George Clooney’s Wife Advised ICC For War Crimes Arrest Against Netanyahu

Amal Clooney, wife of actor George Clooney, advised the ICC panel supporting arrest warrants for Israeli officials and Hamas leaders, alleging war crimes and crimes against humanity in Gaza, pending ICC judge assessment.

George Clooney’s Wife Advised ICC For War Crimes Arrest Against Netanyahu 1

The International Criminal Court (ICC) gathered a panel of international law experts, including British barrister Amal Clooney, who supported the pursuit of arrest warrants for war crimes against senior Israeli officials, including Prime Minister Benjamin Netanyahu, and Hamas commanders.

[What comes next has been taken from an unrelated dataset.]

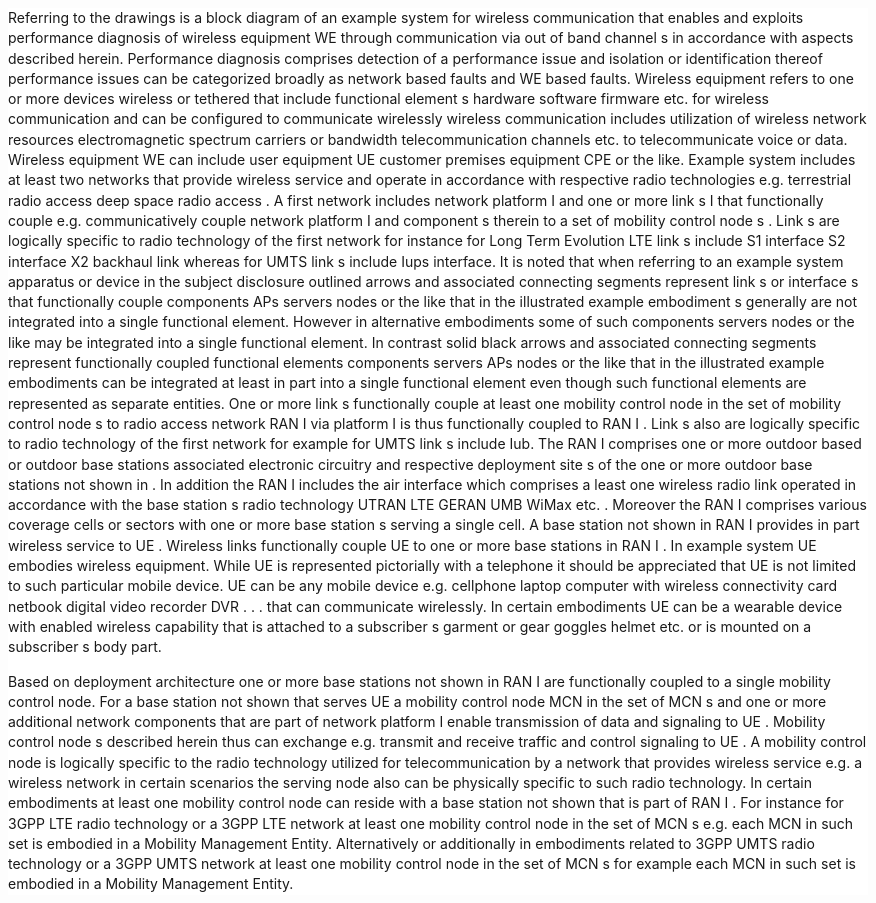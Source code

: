 Referring to the drawings is a block diagram of an example system for wireless communication that enables and exploits performance diagnosis of wireless equipment WE through communication via out of band channel s in accordance with aspects described herein. Performance diagnosis comprises detection of a performance issue and isolation or identification thereof performance issues can be categorized broadly as network based faults and WE based faults. Wireless equipment refers to one or more devices wireless or tethered that include functional element s hardware software firmware etc. for wireless communication and can be configured to communicate wirelessly wireless communication includes utilization of wireless network resources electromagnetic spectrum carriers or bandwidth telecommunication channels etc. to telecommunicate voice or data. Wireless equipment WE can include user equipment UE customer premises equipment CPE or the like. Example system includes at least two networks that provide wireless service and operate in accordance with respective radio technologies e.g. terrestrial radio access deep space radio access . A first network includes network platform I and one or more link s I that functionally couple e.g. communicatively couple network platform I and component s therein to a set of mobility control node s . Link s are logically specific to radio technology of the first network for instance for Long Term Evolution LTE link s include S1 interface S2 interface X2 backhaul link whereas for UMTS link s include Iups interface. It is noted that when referring to an example system apparatus or device in the subject disclosure outlined arrows and associated connecting segments represent link s or interface s that functionally couple components APs servers nodes or the like that in the illustrated example embodiment s generally are not integrated into a single functional element. However in alternative embodiments some of such components servers nodes or the like may be integrated into a single functional element. In contrast solid black arrows and associated connecting segments represent functionally coupled functional elements components servers APs nodes or the like that in the illustrated example embodiments can be integrated at least in part into a single functional element even though such functional elements are represented as separate entities. One or more link s functionally couple at least one mobility control node in the set of mobility control node s to radio access network RAN I via platform I is thus functionally coupled to RAN I . Link s also are logically specific to radio technology of the first network for example for UMTS link s include Iub. The RAN I comprises one or more outdoor based or outdoor base stations associated electronic circuitry and respective deployment site s of the one or more outdoor base stations not shown in . In addition the RAN I includes the air interface which comprises a least one wireless radio link operated in accordance with the base station s radio technology UTRAN LTE GERAN UMB WiMax etc. . Moreover the RAN I comprises various coverage cells or sectors with one or more base station s serving a single cell. A base station not shown in RAN I provides in part wireless service to UE . Wireless links functionally couple UE to one or more base stations in RAN I . In example system UE embodies wireless equipment. While UE is represented pictorially with a telephone it should be appreciated that UE is not limited to such particular mobile device. UE can be any mobile device e.g. cellphone laptop computer with wireless connectivity card netbook digital video recorder DVR . . . that can communicate wirelessly. In certain embodiments UE can be a wearable device with enabled wireless capability that is attached to a subscriber s garment or gear goggles helmet etc. or is mounted on a subscriber s body part.

Based on deployment architecture one or more base stations not shown in RAN I are functionally coupled to a single mobility control node. For a base station not shown that serves UE a mobility control node MCN in the set of MCN s and one or more additional network components that are part of network platform I enable transmission of data and signaling to UE . Mobility control node s described herein thus can exchange e.g. transmit and receive traffic and control signaling to UE . A mobility control node is logically specific to the radio technology utilized for telecommunication by a network that provides wireless service e.g. a wireless network in certain scenarios the serving node also can be physically specific to such radio technology. In certain embodiments at least one mobility control node can reside with a base station not shown that is part of RAN I . For instance for 3GPP LTE radio technology or a 3GPP LTE network at least one mobility control node in the set of MCN s e.g. each MCN in such set is embodied in a Mobility Management Entity. Alternatively or additionally in embodiments related to 3GPP UMTS radio technology or a 3GPP UMTS network at least one mobility control node in the set of MCN s for example each MCN in such set is embodied in a Mobility Management Entity.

Netanyahu and Israeli Defense Minister Yoav Gallant are being investigated for war crimes and crimes against humanity in Gaza, according to an announcement made on Monday by ICC prosecutor Karim Khan. It is alleged that attacks on charity workers have made the humanitarian crisis worse and that Israeli officials have been deliberately depriving people of basic supplies.

In the meantime, Hamas leaders Ismail Haniyeh, Mohammed Deif, and Yahya Sinwar are being investigated for their involvement in the October 7 attacks on southern Israel, which involved crimes such as sexual assault, torture, and murder.

Khan claimed in a statement that each action “demands accountability.”

The court takes a big step forward in that it is targeting a leader of one of the United States’s closest allies for the first time with these warrant petitions, which are still pending assessment and issuance by ICC judges.

Khan emphasized that the evidence gathered provides “reasonable grounds to believe” that Gallant and Netanyahu are accountable for crimes such as the purposeful targeting of civilian populations and starvation of civilians.

Clooney, the wife of actor George Clooney and an authority on human rights law, was among a group of UK-based attorneys who advised Khan. They unanimously approved the warrant applications, according to a report released on Monday.

The panelists described their involvement in “an extensive process of review and analysis” of the evidence—which included “witness statements, expert evidence, official communications, videos, and photographs”—submitted by ICC prosecutors to support the applications for arrest in an editorial that was published in the Financial Times.

Following this, the panel concluded that there were “reasonable grounds to believe that Israel’s minister of defense, Yoav Gallant, and Netanyahu have committed war crimes and crimes against humanity… [including] the war crime of intentionally using civilian starvation as a method of warfare and the murder and persecution of Palestinians as crimes against humanity.”

They added: “It is important to understand that the charges have nothing to do with the reasons for the conflict. The charges concern waging war in a manner that violates the long-established rules of international law that apply to armed groups and the armed forces in every state in the world… There is no doubt that the step taken today by the prosecutor is a milestone in the history of international criminal law. There is no conflict that should be excluded from the reach of the law; no child’s life is valued less than another’s. The law we apply is humanity’s law, not the law of any given side. It must protect all the victims of this conflict, and all civilians in conflicts to come.”

If the warrants are granted, any of the 124 ICC member countries may arrest Netanyahu, Gallant, and the Hamas leaders.

Just today, GreatGameIndia reported that the chief prosecutor of the ICC, Karim Khan, disclosed that the ICC seeks arrest warrants for Netanyahu and Hamas leader Sinwar for crimes against humanity.